After crashing in early November, the online review site had a difficult time getting on top of and staying north of $19. The stock seemed to break out of that mess at the start 2013, only to be sent reeling by Facebook's announcement. In addition, YELP's 50-day moving average shares the same neighborhood at $19.18. We think there is a better than 50% chance that YELP tastes the 50-day benchmark.
It's too early to tell what sort of impact Graph will have on Yelp traffic. But, we can take a look at web traffic and search queries to see how well YELP is doing as of late.
According to Alexa.com, YELP's year-over-year web traffic is down; however, search queries are up about 20%. The apparent conflict makes sense in this context; people tend to be more specific when searching than when visiting a site. For example, Domino's Pizza YELP review versus going to yelp.com and then looking for Domino's – makes sense, right?

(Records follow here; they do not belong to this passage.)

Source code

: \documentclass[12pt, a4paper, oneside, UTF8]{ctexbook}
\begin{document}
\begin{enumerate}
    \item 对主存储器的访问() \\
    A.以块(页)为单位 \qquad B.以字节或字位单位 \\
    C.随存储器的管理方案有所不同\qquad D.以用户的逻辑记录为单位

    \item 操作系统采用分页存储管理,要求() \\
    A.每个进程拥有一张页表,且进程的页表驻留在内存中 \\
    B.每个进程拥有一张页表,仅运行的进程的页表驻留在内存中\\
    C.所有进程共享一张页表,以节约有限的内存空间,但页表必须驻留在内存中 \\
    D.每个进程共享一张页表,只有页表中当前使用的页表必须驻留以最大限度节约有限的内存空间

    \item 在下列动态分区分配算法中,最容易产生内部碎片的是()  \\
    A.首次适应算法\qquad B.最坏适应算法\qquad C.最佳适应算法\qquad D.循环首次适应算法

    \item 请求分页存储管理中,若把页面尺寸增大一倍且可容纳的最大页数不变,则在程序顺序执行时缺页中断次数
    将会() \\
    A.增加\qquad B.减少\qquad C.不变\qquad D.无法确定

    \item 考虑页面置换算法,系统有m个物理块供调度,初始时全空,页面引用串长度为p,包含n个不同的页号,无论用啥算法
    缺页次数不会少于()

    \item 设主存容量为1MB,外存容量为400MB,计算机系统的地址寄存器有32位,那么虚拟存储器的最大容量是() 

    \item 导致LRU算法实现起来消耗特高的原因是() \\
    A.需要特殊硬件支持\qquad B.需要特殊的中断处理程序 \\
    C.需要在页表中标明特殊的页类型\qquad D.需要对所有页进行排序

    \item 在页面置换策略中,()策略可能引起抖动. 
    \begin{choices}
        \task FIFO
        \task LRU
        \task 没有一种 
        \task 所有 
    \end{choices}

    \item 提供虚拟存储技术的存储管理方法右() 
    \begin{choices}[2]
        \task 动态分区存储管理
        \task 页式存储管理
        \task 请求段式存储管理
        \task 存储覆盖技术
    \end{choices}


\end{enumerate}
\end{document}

Wall Street believes YELP will earn 2 cents in 2013 and generate earnings growth of 18.50% for the next three-to-five years. Meanwhile, 2013 revenue is slated for 52% growth. At $20, the stock trades at 1000 times 2013 eps. That's a little rich for us.
And so are YLEP's price-to-sales of 10.75, price-to-book (although probably not an important metric for a company like YELP, yet) of 8.97, and negative returns on equity and investment.
Overall, Yelp, Inc. (YELP) is appropriate for speculative investors, in our view. The company has to prove its model can turn a profit, and now that it can stand against Facebook; two uncertainties and you know how much Wall Street like uncertainty.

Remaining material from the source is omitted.